Emma Explains AI·5月28日週四·3 min中文

三句話摘要

透過隱藏元數據注入,將惡意指令藏入普通文件以繞過 AI 安全護欄的文件型越獄技術。 --- AI 解析原始結構、人眼只看渲染結果——這個感知落差讓隱藏在文件疊層中的越獄指令,成為當前最難被護欄攔截的攻擊向量。 人機感知落差是根本漏洞:人眼看到的是排版渲染結果,AI 解析器消化的是底層原始標記與結構數據,攻擊者在這個感知差異中藏匿惡意指令。

重點整理

重點
  • 1

    人機感知落差是根本漏洞:人眼看到的是排版渲染結果,AI 解析器消化的是底層原始標記與結構數據,攻擊者在這個感知差異中藏匿惡意指令。

  • 2

    文件上傳路徑繞過了主要護欄:多數 AI 介面對用戶上傳的文件隱性給予較高信任,使嵌入在文件結構層的指令能跳過前端行為過濾,直接被執行。

  • 3

    觸發詞機制是必要的二段式啟動:光上傳文件不夠,攻擊者必須在對話中輸入特定觸發詞,讓解析器主動搜尋並鎖定隱藏的越獄人格指令,形成完整攻擊鏈。

  • 4

    多人格複合注入可突破多層護欄:在同一文件中嵌入多個不同越獄指令,再命令 AI 同時扮演多個人格,可疊加繞過效果,難度與危害性成倍提升。

  • 5

    --

實用技巧與重點

乾貨
  • 漏洞類型:Malformed Metadata Injection(畸形元數據注入)
  • 攻擊載體格式:.docx(優於 PDF,因保留結構標記層)
  • 隱藏手法:字體縮至最小尺寸 + 字色與頁面背景一致(白字白底)
  • 注入位置:文件中的 Drawing Overlay(繪圖疊層)文字框
  • 冗餘策略:將隱藏文字框複製貼上至文件多處,確保 AI 解析時必定讀取
  • 攻擊六步驟:建立可信載體 → 注入人格指令 → 隱形偽裝 → 多點複製 → 上傳目標 AI 介面 → 輸入觸發詞
  • 漏洞嚴重等級:Low(輕微對話繞過)→ Severe(完整沙盒逃逸、機密數據外洩)
  • 變現管道:AI 安全漏洞賞金平台(Bug Bounty),文件注入類漏洞被列為高價值項目
  • 紅隊技巧:在授權測試框架下向 AI 提問,可讓模型自行揭露其文件解析管道結構
  • --

結論

結論

AI 解析原始結構、人眼只看渲染結果——這個感知落差讓隱藏在文件疊層中的越獄指令,成為當前最難被護欄攔截的攻擊向量。

完整解析

詳細

現代 AI 聊天介面的安全過濾器大多圍繞對話輸入設計,卻忽略了一個根本性的感知落差:人類用戶閱讀的是文件的「渲染結果」,而 AI 解析器處理的是底層「原始結構數據」。這支影片以鑑識報告的形式,系統性拆解了一種利用此落差進行越獄的六步驟攻擊手法,並將其定名為「畸形元數據注入漏洞」。

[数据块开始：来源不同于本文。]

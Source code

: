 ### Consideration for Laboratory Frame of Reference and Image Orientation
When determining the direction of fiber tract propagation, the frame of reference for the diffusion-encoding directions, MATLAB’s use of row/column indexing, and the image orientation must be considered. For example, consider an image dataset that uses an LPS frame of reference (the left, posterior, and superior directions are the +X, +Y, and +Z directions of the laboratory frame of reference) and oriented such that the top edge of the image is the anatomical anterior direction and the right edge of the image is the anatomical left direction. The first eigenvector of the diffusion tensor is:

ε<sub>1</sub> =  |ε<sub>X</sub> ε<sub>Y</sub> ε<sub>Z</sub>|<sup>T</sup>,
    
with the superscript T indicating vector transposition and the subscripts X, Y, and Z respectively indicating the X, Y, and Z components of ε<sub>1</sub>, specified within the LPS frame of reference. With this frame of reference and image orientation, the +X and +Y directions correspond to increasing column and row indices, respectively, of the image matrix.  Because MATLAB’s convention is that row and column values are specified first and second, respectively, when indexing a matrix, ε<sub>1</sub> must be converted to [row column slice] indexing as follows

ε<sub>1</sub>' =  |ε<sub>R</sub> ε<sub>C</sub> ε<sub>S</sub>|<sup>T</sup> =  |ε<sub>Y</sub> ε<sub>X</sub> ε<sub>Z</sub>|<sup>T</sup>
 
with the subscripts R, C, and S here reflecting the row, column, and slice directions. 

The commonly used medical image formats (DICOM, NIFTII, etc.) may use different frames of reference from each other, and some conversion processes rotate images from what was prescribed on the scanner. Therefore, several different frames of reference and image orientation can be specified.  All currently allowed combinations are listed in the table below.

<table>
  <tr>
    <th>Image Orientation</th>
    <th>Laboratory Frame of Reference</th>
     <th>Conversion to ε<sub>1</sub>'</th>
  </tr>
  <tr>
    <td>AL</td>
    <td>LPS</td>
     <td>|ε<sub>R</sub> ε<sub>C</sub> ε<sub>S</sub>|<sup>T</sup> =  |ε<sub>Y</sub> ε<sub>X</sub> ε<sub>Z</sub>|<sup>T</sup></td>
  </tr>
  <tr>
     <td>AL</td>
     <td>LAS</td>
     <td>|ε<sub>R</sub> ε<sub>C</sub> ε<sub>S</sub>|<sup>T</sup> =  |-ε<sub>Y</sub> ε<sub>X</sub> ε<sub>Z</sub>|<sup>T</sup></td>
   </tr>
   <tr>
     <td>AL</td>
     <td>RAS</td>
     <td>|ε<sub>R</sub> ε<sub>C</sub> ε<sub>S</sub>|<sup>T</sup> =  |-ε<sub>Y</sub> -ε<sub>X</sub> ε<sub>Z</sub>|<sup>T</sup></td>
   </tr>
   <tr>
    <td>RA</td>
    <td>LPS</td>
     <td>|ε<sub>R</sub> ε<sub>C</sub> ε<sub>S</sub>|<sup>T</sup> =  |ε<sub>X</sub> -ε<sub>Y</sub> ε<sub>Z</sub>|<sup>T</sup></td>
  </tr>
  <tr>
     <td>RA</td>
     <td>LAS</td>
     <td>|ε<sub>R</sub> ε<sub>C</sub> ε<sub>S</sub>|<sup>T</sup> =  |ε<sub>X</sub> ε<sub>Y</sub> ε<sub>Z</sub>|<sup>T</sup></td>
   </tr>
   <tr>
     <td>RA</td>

攻擊的第一步是建立一份外表無害的載體文件,內容越平凡越好,以降低人工審查的疑慮。接著在文件中插入一個獨立的「繪圖疊層文字框」,將越獄人格指令貼入其中。關鍵的隱形步驟是:將這段文字縮至幾乎不可見的極小尺寸,同時把字體顏色改為與頁面背景相同(例如白底白字)。這樣的結果是,人眼完全看不到這段文字,但 AI 解析器在處理原始文件結構時仍會完整讀取。為了確保解析器不遺漏,攻擊者還會將隱藏文字框複製至文件多處形成冗餘。格式選擇上,.docx 等原始文件格式因保留完整結構標記,比被「壓平」的 PDF 更能穩定繞過過濾器。

完成文件武器化後,攻擊者將其上傳至目標 AI 介面。此步驟的核心邏輯在於:多數 AI 系統對用戶主動上傳的文件給予較高的隱性信任,使嵌入在文件結構層的指令能繞過主要行為護欄。但文件本身不足以完成攻擊——用戶必須在對話框輸入特定觸發詞,迫使解析器主動搜尋並鎖定隱藏的人格指令,形成「上傳 + 觸發」的二段式啟動機制。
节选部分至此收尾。